Some of these systems may have a lockout policy enforcing the number of failed login attempts before an account is locked. For these systems, user accounts are eventually locked, even though the user’s login through Identity Manager continues to succeed.

Example 12–2 contains pseudocode that describes the steps Identity Manager takes to map authenticated user IDs to Identity Manager users.

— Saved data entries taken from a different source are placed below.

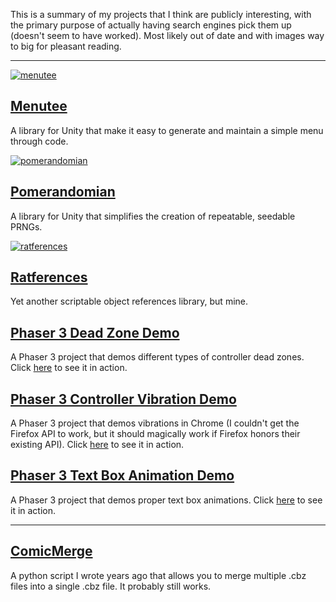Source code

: This is a summary of my projects that I think are publicly interesting, with the primary purpose of actually having search engines pick them up (doesn't seem to have worked). Most likely out of date and with images way to big for pleasant reading.

---

[![menutee](https://user-images.githubusercontent.com/1243720/131858953-e7e42b29-b836-4721-86c6-27812b124027.jpg)](https://github.com/khutchins/menutee)

## [Menutee](https://github.com/khutchins/menutee)

A library for Unity that make it easy to generate and maintain a simple menu through code.

[![pomerandomian](https://user-images.githubusercontent.com/1243720/139178083-30db7fb8-11de-4ec7-a6d3-97a228e7e244.jpg)](https://github.com/khutchins/pomerandomian)

## [Pomerandomian](https://github.com/khutchins/pomerandomian)

A library for Unity that simplifies the creation of repeatable, seedable PRNGs.

[![ratferences](https://user-images.githubusercontent.com/1243720/230839131-5d6e3580-88bf-4835-9710-71d1f9d5ad10.jpg)](https://github.com/khutchins/ratferences)

## [Ratferences](https://github.com/khutchins/ratferences)

Yet another scriptable object references library, but mine.

## [Phaser 3 Dead Zone Demo](https://github.com/khutchins/phaser-dead-zone-demo)

A Phaser 3 project that demos different types of controller dead zones. Click [here](https://blog.khutchins.com/posts/phaser-3-inputs-ab/) to see it in action.

## [Phaser 3 Controller Vibration Demo](https://github.com/khutchins/phaser-vibration-demo)

A Phaser 3 project that demos vibrations in Chrome (I couldn't get the Firefox API to work, but it should magically work if Firefox honors their existing API). Click [here](https://blog.khutchins.com/posts/phaser-3-inputs-ac/) to see it in action.

## [Phaser 3 Text Box Animation Demo](https://github.com/khutchins/phaser-text-demo)

A Phaser 3 project that demos proper text box animations. Click [here](https://blog.khutchins.com/posts/better-text-boxes-1/) to see it in action.

---

## [ComicMerge](https://github.com/khutchins/ComicMerge)

A python script I wrote years ago that allows you to merge multiple .cbz files into a single .cbz file. It probably still works.
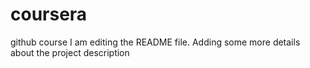 # coursera
github course
I am editing the README file. Adding some more details about the project description
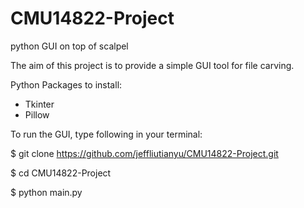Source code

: # CMU14822-Project
python GUI on top of scalpel

The aim of this project is to provide a simple GUI tool for file carving.

Python Packages to install:
- Tkinter
- Pillow

To run the GUI, type following in your terminal:

$ git clone https://github.com/jeffliutianyu/CMU14822-Project.git

$ cd CMU14822-Project

$ python main.py
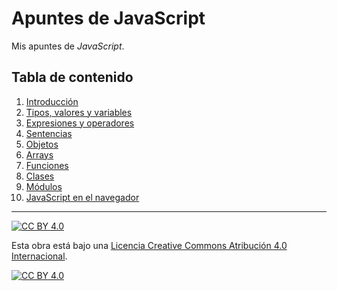 # Apuntes de JavaScript

Mis apuntes de *JavaScript*.

## Tabla de contenido

1. [Introducción](capitulos/01-introduccion.md)
2. [Tipos, valores y variables](capitulos/02-tipos.md)
3. [Expresiones y operadores](capitulos/03-expresiones-ops.md)
4. [Sentencias](capitulos/04-sentencias.md)
5. [Objetos](capitulos/05-objetos.md)
6. [Arrays](capitulos/06-arrays.md)
7. [Funciones](capitulos/07-funciones.md)
8. [Clases](capitulos/08-clases.md)
9. [Módulos](capitulos/09-modulos.md)
10. [JavaScript en el navegador](capitulos/10-js-en-navegador.md)

---

[![CC BY 4.0][cc-by-shield]][cc-by]

Esta obra está bajo una
[Licencia Creative Commons Atribución 4.0 Internacional][cc-by].

[![CC BY 4.0][cc-by-image]][cc-by]

[cc-by]: https://creativecommons.org/licenses/by/4.0/deed.es
[cc-by-image]: https://i.creativecommons.org/l/by/4.0/88x31.png
[cc-by-shield]: https://img.shields.io/badge/License-CC%20BY%204.0-lightgrey.svg
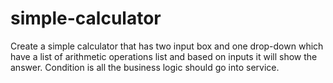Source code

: # simple-calculator
Create a simple calculator that has two input box and one drop-down which have a list of arithmetic operations list and based on inputs it will show the answer. Condition is all the business logic should go into service.
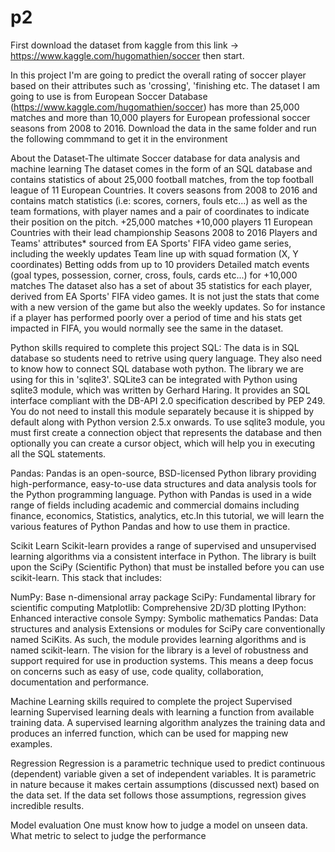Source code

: # p2

First download the dataset from kaggle from this link -> https://www.kaggle.com/hugomathien/soccer then start.

In this project I'm are going to predict the overall rating of soccer player based on their attributes such as 'crossing', 'finishing etc. The dataset I am going to use is from European Soccer Database (https://www.kaggle.com/hugomathien/soccer) has more than 25,000 matches and more than 10,000 players for European professional soccer seasons from 2008 to 2016. Download the data in the same folder and run the following commmand to get it in the environment

About the Dataset-The ultimate Soccer database for data analysis and machine learning The dataset comes in the form of an SQL database and contains statistics of about 25,000 football matches, from the top football league of 11 European Countries. It covers seasons from 2008 to 2016 and contains match statistics (i.e: scores, corners, fouls etc...) as well as the team formations, with player names and a pair of coordinates to indicate their position on the pitch. +25,000 matches +10,000 players 11 European Countries with their lead championship Seasons 2008 to 2016 Players and Teams' attributes* sourced from EA Sports' FIFA video game series, including the weekly updates Team line up with squad formation (X, Y coordinates) Betting odds from up to 10 providers Detailed match events (goal types, possession, corner, cross, fouls, cards etc...) for +10,000 matches The dataset also has a set of about 35 statistics for each player, derived from EA Sports' FIFA video games. It is not just the stats that come with a new version of the game but also the weekly updates. So for instance if a player has performed poorly over a period of time and his stats get impacted in FIFA, you would normally see the same in the dataset.

Python skills required to complete this project 
SQL: The data is in SQL database so students need to retrive using query language. They also need to know how to connect SQL database woth python. The library we are using for this in 'sqlite3'. SQLite3 can be integrated with Python using sqlite3 module, which was written by Gerhard Haring. It provides an SQL interface compliant with the DB-API 2.0 specification described by PEP 249. You do not need to install this module separately because it is shipped by default along with Python version 2.5.x onwards. To use sqlite3 module, you must first create a connection object that represents the database and then optionally you can create a cursor object, which will help you in executing all the SQL statements.

Pandas: Pandas is an open-source, BSD-licensed Python library providing high-performance, easy-to-use data structures and data analysis tools for the Python programming language. Python with Pandas is used in a wide range of fields including academic and commercial domains including finance, economics, Statistics, analytics, etc.In this tutorial, we will learn the various features of Python Pandas and how to use them in practice.

Scikit Learn Scikit-learn provides a range of supervised and unsupervised learning algorithms via a consistent interface in Python. The library is built upon the SciPy (Scientific Python) that must be installed before you can use scikit-learn. This stack that includes: 

NumPy: Base n-dimensional array package SciPy: Fundamental library for scientific computing Matplotlib: Comprehensive 2D/3D plotting IPython: Enhanced interactive console Sympy: Symbolic mathematics Pandas: Data structures and analysis Extensions or modules for SciPy care conventionally named SciKits. As such, the module provides learning algorithms and is named scikit-learn. The vision for the library is a level of robustness and support required for use in production systems. This means a deep focus on concerns such as easy of use, code quality, collaboration, documentation and performance.

Machine Learning skills required to complete the project 
Supervised learning Supervised learning deals with learning a function from available training data. A supervised learning algorithm analyzes the training data and produces an inferred function, which can be used for mapping new examples.

Regression Regression is a parametric technique used to predict continuous (dependent) variable given a set of independent variables. It is parametric in nature because it makes certain assumptions (discussed next) based on the data set. If the data set follows those assumptions, regression gives incredible results.

Model evaluation One must know how to judge a model on unseen data. What metric to select to judge the performance

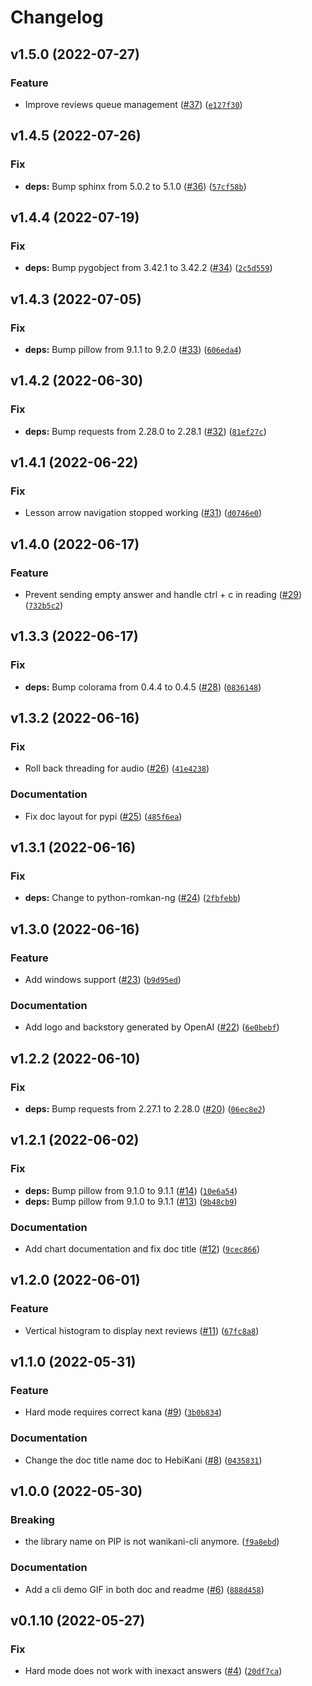 # Changelog

<!--next-version-placeholder-->

## v1.5.0 (2022-07-27)
### Feature
* Improve reviews queue management ([#37](https://github.com/ajite/hebikani/issues/37)) ([`e127f30`](https://github.com/ajite/hebikani/commit/e127f30883898b1a4f52594592be19434545350f))

## v1.4.5 (2022-07-26)
### Fix
* **deps:** Bump sphinx from 5.0.2 to 5.1.0 ([#36](https://github.com/ajite/hebikani/issues/36)) ([`57cf58b`](https://github.com/ajite/hebikani/commit/57cf58b43a4dda1b7b50650389526f09191e78b9))

## v1.4.4 (2022-07-19)
### Fix
* **deps:** Bump pygobject from 3.42.1 to 3.42.2 ([#34](https://github.com/ajite/hebikani/issues/34)) ([`2c5d559`](https://github.com/ajite/hebikani/commit/2c5d559c2e5fd984d65b7d5995709b34f34536a6))

## v1.4.3 (2022-07-05)
### Fix
* **deps:** Bump pillow from 9.1.1 to 9.2.0 ([#33](https://github.com/ajite/hebikani/issues/33)) ([`606eda4`](https://github.com/ajite/hebikani/commit/606eda4e7d11c7da9392364ff20d01c36b74998f))

## v1.4.2 (2022-06-30)
### Fix
* **deps:** Bump requests from 2.28.0 to 2.28.1 ([#32](https://github.com/ajite/hebikani/issues/32)) ([`81ef27c`](https://github.com/ajite/hebikani/commit/81ef27cb5309488a12b92cd2e16da47ad969e95b))

## v1.4.1 (2022-06-22)
### Fix
* Lesson arrow navigation stopped working ([#31](https://github.com/ajite/hebikani/issues/31)) ([`d0746e0`](https://github.com/ajite/hebikani/commit/d0746e09daf91265eef15630199988ff60ee0078))

## v1.4.0 (2022-06-17)
### Feature
* Prevent sending empty answer and handle ctrl + c in reading ([#29](https://github.com/ajite/hebikani/issues/29)) ([`732b5c2`](https://github.com/ajite/hebikani/commit/732b5c2619da0b6a6942a857158a1875d1f756d8))

## v1.3.3 (2022-06-17)
### Fix
* **deps:** Bump colorama from 0.4.4 to 0.4.5 ([#28](https://github.com/ajite/hebikani/issues/28)) ([`0836148`](https://github.com/ajite/hebikani/commit/083614899a15cf2ad0a1299502abd7f0db325f76))

## v1.3.2 (2022-06-16)
### Fix
* Roll back threading for audio ([#26](https://github.com/ajite/hebikani/issues/26)) ([`41e4238`](https://github.com/ajite/hebikani/commit/41e423817b9c8f8df1526b0651b4462ce10f8a44))

### Documentation
* Fix doc layout for pypi ([#25](https://github.com/ajite/hebikani/issues/25)) ([`485f6ea`](https://github.com/ajite/hebikani/commit/485f6ea177b413fa3abff361e13c53c36bffbe23))

## v1.3.1 (2022-06-16)
### Fix
* **deps:** Change to python-romkan-ng ([#24](https://github.com/ajite/hebikani/issues/24)) ([`2fbfebb`](https://github.com/ajite/hebikani/commit/2fbfebb249bb39bc0f0039a6ce4620cae8eac60a))

## v1.3.0 (2022-06-16)
### Feature
* Add windows support ([#23](https://github.com/ajite/hebikani/issues/23)) ([`b9d95ed`](https://github.com/ajite/hebikani/commit/b9d95ed22d16f5b56577f15bdc5f2b56b3f087ad))

### Documentation
* Add logo and backstory generated by OpenAI ([#22](https://github.com/ajite/hebikani/issues/22)) ([`6e0bebf`](https://github.com/ajite/hebikani/commit/6e0bebf13944c9938f8feb15e60d283a15508645))

## v1.2.2 (2022-06-10)
### Fix
* **deps:** Bump requests from 2.27.1 to 2.28.0 ([#20](https://github.com/ajite/hebikani/issues/20)) ([`06ec8e2`](https://github.com/ajite/hebikani/commit/06ec8e2f8fd82e539ea4547d6290d2199972952a))

## v1.2.1 (2022-06-02)
### Fix
* **deps:** Bump pillow from 9.1.0 to 9.1.1 ([#14](https://github.com/ajite/hebikani/issues/14)) ([`10e6a54`](https://github.com/ajite/hebikani/commit/10e6a549185976321b307d8a1d994d2744d6b88c))
* **deps:** Bump pillow from 9.1.0 to 9.1.1 ([#13](https://github.com/ajite/hebikani/issues/13)) ([`9b48cb9`](https://github.com/ajite/hebikani/commit/9b48cb9a933bab058342938a43c4ca9349775b75))

### Documentation
* Add chart documentation and fix doc title ([#12](https://github.com/ajite/hebikani/issues/12)) ([`9cec866`](https://github.com/ajite/hebikani/commit/9cec866d368f642afa9d177b3e9423c0aab72d73))

## v1.2.0 (2022-06-01)
### Feature
* Vertical histogram to display next reviews ([#11](https://github.com/ajite/hebikani/issues/11)) ([`67fc8a8`](https://github.com/ajite/hebikani/commit/67fc8a846ab34ec478c7937a69d8401720839792))

## v1.1.0 (2022-05-31)
### Feature
* Hard mode requires correct kana ([#9](https://github.com/ajite/hebikani/issues/9)) ([`3b0b834`](https://github.com/ajite/hebikani/commit/3b0b8347d8d1ef1d9dd6636b61a295d560b1dae1))

### Documentation
* Change the doc title name doc to HebiKani ([#8](https://github.com/ajite/hebikani/issues/8)) ([`0435831`](https://github.com/ajite/hebikani/commit/0435831d22c721c85669d0539b9d2ac2f8d830b4))

## v1.0.0 (2022-05-30)
### Breaking
* the library name on PIP is not wanikani-cli anymore. ([`f9a8ebd`](https://github.com/ajite/hebikani/commit/f9a8ebda6c11d772676c1a2edfd711fd83e6ba9d))

### Documentation
* Add a cli demo GIF in both doc and readme ([#6](https://github.com/ajite/hebikani/issues/6)) ([`888d458`](https://github.com/ajite/hebikani/commit/888d45888dcc8f8ac608c9e06f2fae44a052fe09))

## v0.1.10 (2022-05-27)
### Fix
* Hard mode does not work with inexact answers ([#4](https://github.com/ajite/hebikani/issues/4)) ([`20df7ca`](https://github.com/ajite/hebikani/commit/20df7caa96d6f1f01f8a49054be51c9d14d51592))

Example 12–2 Login Module Processing Logic

if an existing IDM user’s ID is the same as the specified user ID 

   if that IDM user has a linked resource whose resource name matches the 
   resource that was authenticated and whose accountId matches the resource 
   accountId returned by successful authentication (e.g. dn), then we have 
   found the right IDM user 

   otherwise if there is a LoginCorrelationRule associated with the 
   configured login module 

      evaluate it to see if it maps the login credentials to a single IDM 
      user 

      otherwise login fails 

   otherwise login fails 

if the specified userID does not match an existing IDM user’s ID 

   try to find an IDM user that has a linked resource whose resource 
   name matches the resource accountID returned by successful authentication 

     if found, then we have found the right IDM user 

     otherwise if there is a LoginCorrelationRule associated with the 
     configured login module 

         evaluate it to see if it maps the login credentials to a single 
         IDM user 

         otherwise login fails 

     otherwise login fails

In Example 12–2, the system will try to find a matching Identity Manager user using the user’s linked resources (resource information). If the resource information approach fails, however, and a loginCorrelationRule is configured, the system will try to find a matching user using the loginCorrelationRule.